Sudah beberapa hari ini Jeno mempertanyakan satu kalimat yang sama; apa yang telah mereka lakukan ini benar?
Beberapa hari. Ya, sudah berhari-hari Jeno harus merasa bersalah tiap kali dia mendapati Chenle terus meringkuk di sudut ruangan dan menolak bicara.
Kalau kalian merasa narasi ini dilebih-lebihkan, sebaiknya kalian berubah pikiran, karena tidak ada satupun dari kata-kata yang barusan kalian baca ini ditulis dengan niat melebih-lebihkan, mengada-ada sesuatu yang harusnya tak ada.
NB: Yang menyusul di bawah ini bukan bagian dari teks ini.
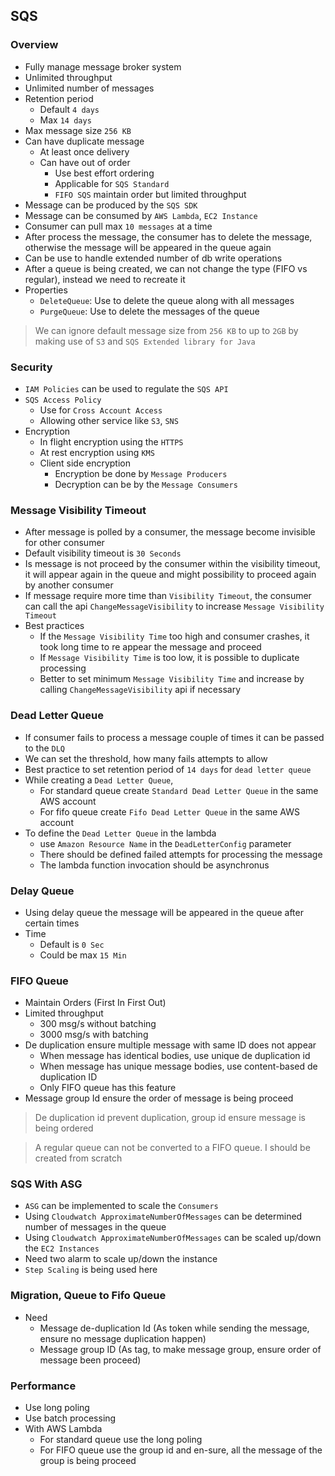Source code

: ## SQS

### Overview

- Fully manage message broker system
- Unlimited throughput
- Unlimited number of messages
- Retention period
  - Default `4 days`
  - Max `14 days`
- Max message size `256 KB`
- Can have duplicate message
  - At least once delivery
  - Can have out of order
    - Use best effort ordering
    - Applicable for `SQS Standard`
    - `FIFO SQS` maintain order but limited throughput
- Message can be produced by the `SQS SDK`
- Message can be consumed by `AWS Lambda`, `EC2 Instance`
- Consumer can pull max `10 messages` at a time
- After process the message, the consumer has to delete the message, otherwise the message will be appeared in the queue again
- Can be use to handle extended number of db write operations
- After a queue is being created, we can not change the type (FIFO vs regular), instead we need to recreate it
- Properties
  - `DeleteQueue`: Use to delete the queue along with all messages
  - `PurgeQueue`: Use to delete the messages of the queue

> We can ignore default message size from `256 KB` to up to `2GB` by making use of `S3` and `SQS Extended library for Java`

### Security

- `IAM Policies` can be used to regulate the `SQS API`
- `SQS Access Policy`
  - Use for `Cross Account Access`
  - Allowing other service like `S3`, `SNS`
- Encryption
  - In flight encryption using the `HTTPS`
  - At rest encryption using `KMS`
  - Client side encryption
    - Encryption be done by `Message Producers`
    - Decryption can be by the `Message Consumers`

### Message Visibility Timeout

- After message is polled by a consumer, the message become invisible for other consumer
- Default visibility timeout is `30 Seconds`
- Is message is not proceed by the consumer within the visibility timeout, it will appear again in the queue and might possibility to proceed again by another consumer
- If message require more time than `Visibility Timeout`, the consumer can call the api `ChangeMessageVisibility` to increase `Message Visibility Timeout`
- Best practices
  - If the `Message Visibility Time` too high and consumer crashes, it took long time to re appear the message and proceed
  - If `Message Visibility Time` is too low, it is possible to duplicate processing
  - Better to set minimum `Message Visibility Time` and increase by calling `ChangeMessageVisibility` api if necessary

### Dead Letter Queue

- If consumer fails to process a message couple of times it can be passed to the `DLQ`
- We can set the threshold, how many fails attempts to allow
- Best practice to set retention period of `14 days` for `dead letter queue`
- While creating a `Dead Letter Queue`,
  - For standard queue create `Standard Dead Letter Queue` in the same AWS account
  - For fifo queue create `Fifo Dead Letter Queue` in the same AWS account
- To define the `Dead Letter Queue` in the lambda
  - use `Amazon Resource Name` in the `DeadLetterConfig` parameter
  - There should be defined failed attempts for processing the message
  - The lambda function invocation should be asynchronus

### Delay Queue

- Using delay queue the message will be appeared in the queue after certain times
- Time
  - Default is `0 Sec`
  - Could be max `15 Min`

### FIFO Queue

- Maintain Orders (First In First Out)
- Limited throughput
  - 300 msg/s without batching
  - 3000 msg/s with batching
- De duplication ensure multiple message with same ID does not appear
  - When message has identical bodies, use unique de duplication id
  - When message has unique message bodies, use content-based de duplication ID
  - Only FIFO queue has this feature
- Message group Id ensure the order of message is being proceed

> De duplication id prevent duplication, group id ensure message is being ordered

> A regular queue can not be converted to a FIFO queue. I should be created from scratch

### SQS With ASG

- `ASG` can be implemented to scale the `Consumers`
- Using `Cloudwatch ApproximateNumberOfMessages` can be determined number of messages in the queue
- Using `Cloudwatch ApproximateNumberOfMessages` can be scaled up/down the `EC2 Instances`
- Need two alarm to scale up/down the instance
- `Step Scaling` is being used here

### Migration, Queue to Fifo Queue

- Need
  - Message de-duplication Id (As token while sending the message, ensure no message duplication happen)
  - Message group ID (As tag, to make message group, ensure order of message been proceed)

### Performance

- Use long poling
- Use batch processing
- With AWS Lambda
  - For standard queue use the long poling
  - For FIFO queue use the group id and en-sure, all the message of the group is being proceed
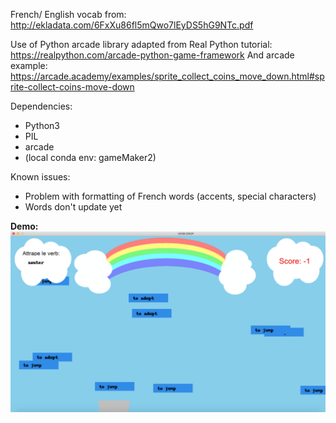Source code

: French/ English vocab from: http://ekladata.com/6FxXu86fl5mQwo7lEyDS5hG9NTc.pdf

Use of Python arcade library adapted from Real Python tutorial: https://realpython.com/arcade-python-game-framework
And arcade example: https://arcade.academy/examples/sprite_collect_coins_move_down.html#sprite-collect-coins-move-down

Dependencies:
- Python3
- PIL
- arcade
- (local conda env: gameMaker2)

Known issues:
- Problem with formatting of French words (accents, special characters)
- Words don't update yet

**Demo:**
![verbDrop demo](Screenshot_verbDrop.png)

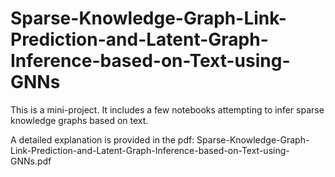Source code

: # Sparse-Knowledge-Graph-Link-Prediction-and-Latent-Graph-Inference-based-on-Text-using-GNNs

This is a mini-project. It includes a few notebooks attempting to infer sparse knowledge graphs based on text.

A detailed explanation is provided in the pdf: Sparse-Knowledge-Graph-Link-Prediction-and-Latent-Graph-Inference-based-on-Text-using-GNNs.pdf
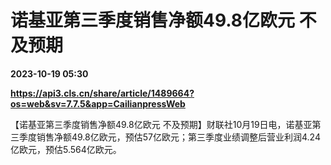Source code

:# 诺基亚第三季度销售净额49.8亿欧元 不及预期

**2023-10-19 05:30**

**https://api3.cls.cn/share/article/1489664?os=web&sv=7.7.5&app=CailianpressWeb**

【诺基亚第三季度销售净额49.8亿欧元 不及预期】财联社10月19日电，诺基亚第三季度销售净额49.8亿欧元，预估57亿欧元；第三季度业绩调整后营业利润4.24亿欧元，预估5.564亿欧元。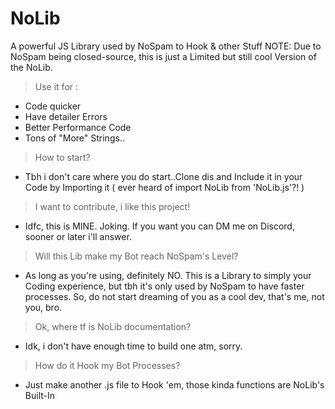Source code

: # NoLib
A powerful JS Library used by NoSpam to Hook &amp; other Stuff
NOTE: Due to NoSpam being closed-source, this is just a Limited but still cool Version of the NoLib.

> Use it for :
- Code quicker
- Have detailer Errors
- Better Performance Code
- Tons of "More" Strings..

> How to start?
- Tbh i don't care where you do start..Clone dis and Include it in your Code by Importing it 
( ever heard of import NoLib from 'NoLib.js'?! )

> I want to contribute, i like this project!
- Idfc, this is MINE. Joking. If you want you can DM me on Discord, sooner or later i'll answer.

> Will this Lib make my Bot reach NoSpam's Level?
- As long as you're using, definitely NO. This is a Library to simply your Coding experience, but tbh it's only used by NoSpam to have faster processes. So, do not start dreaming of you as a cool dev, that's me, not you, bro.

> Ok, where tf is NoLib documentation?
- Idk, i don't have enough time to build one atm, sorry.

> How do it Hook my Bot Processes?
- Just make another .js file to Hook 'em, those kinda functions are NoLib's Built-In
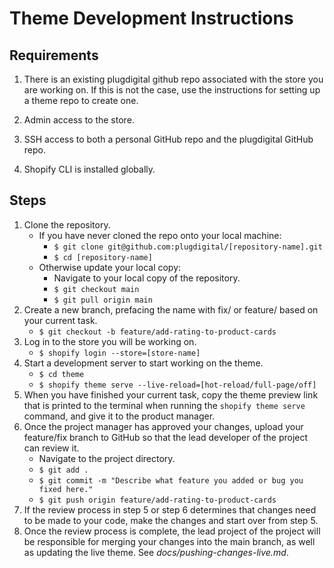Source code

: 
# Theme Development Instructions


## Requirements

1. There is an existing plugdigital github repo associated with the store you are working on. If this is not the case, use the instructions for setting up a theme repo to create one.

2. Admin access to the store.

3. SSH access to both a personal GitHub repo and the plugdigital GitHub repo.

4. Shopify CLI is installed globally.


## Steps

1. Clone the repository.
    - If you have never cloned the repo onto your local machine:
      - `$ git clone git@github.com:plugdigital/[repository-name].git`
      - `$ cd [repository-name]`
    - Otherwise update your local copy:
      - Navigate to your local copy of the repository.
      - `$ git checkout main`
      - `$ git pull origin main`
2. Create a new branch, prefacing the name with fix/ or feature/ based on your current task.
    - `$ git checkout -b feature/add-rating-to-product-cards`
4. Log in to the store you will be working on.
    - `$ shopify login --store=[store-name]`
5. Start a development server to start working on the theme.
    - `$ cd theme`
    - `$ shopify theme serve --live-reload=[hot-reload/full-page/off]`
6. When you have finished your current task, copy the theme preview link that is printed to the terminal when running the `shopify theme serve` command, and give it to the product manager.
7. Once the project manager has approved your changes, upload your feature/fix branch to GitHub so that the lead developer of the project can review it.
    - Navigate to the project directory.
    - `$ git add .`
    - `$ git commit -m "Describe what feature you added or bug you fixed here."`
    - `$ git push origin feature/add-rating-to-product-cards`
8. If the review process in step 5 or step 6 determines that changes need to be made to your code, make the changes and start over from step 5.
9. Once the review process is complete, the lead project of the project will be responsible for merging your changes into the main branch, as well as updating the live theme. See *docs/pushing-changes-live.md*.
Chenle ini benar-benar hanya meringkuk, terdiam, tidak banyak merespon pada apapun yang Jeno usaha lakukan untuk membuatnya bicara.
Makan? Bagaimana dengan makan? Oh, kalau Jeno tidak sampai memutuskan untuk tidak masuk kelas beberapa hari ini supaya bisa terus memantau perkembangan Chenle, mungkin juga Chenle sampai hari ini tidak akan makan. Chenle ini benar-benar mengkhawatirkan.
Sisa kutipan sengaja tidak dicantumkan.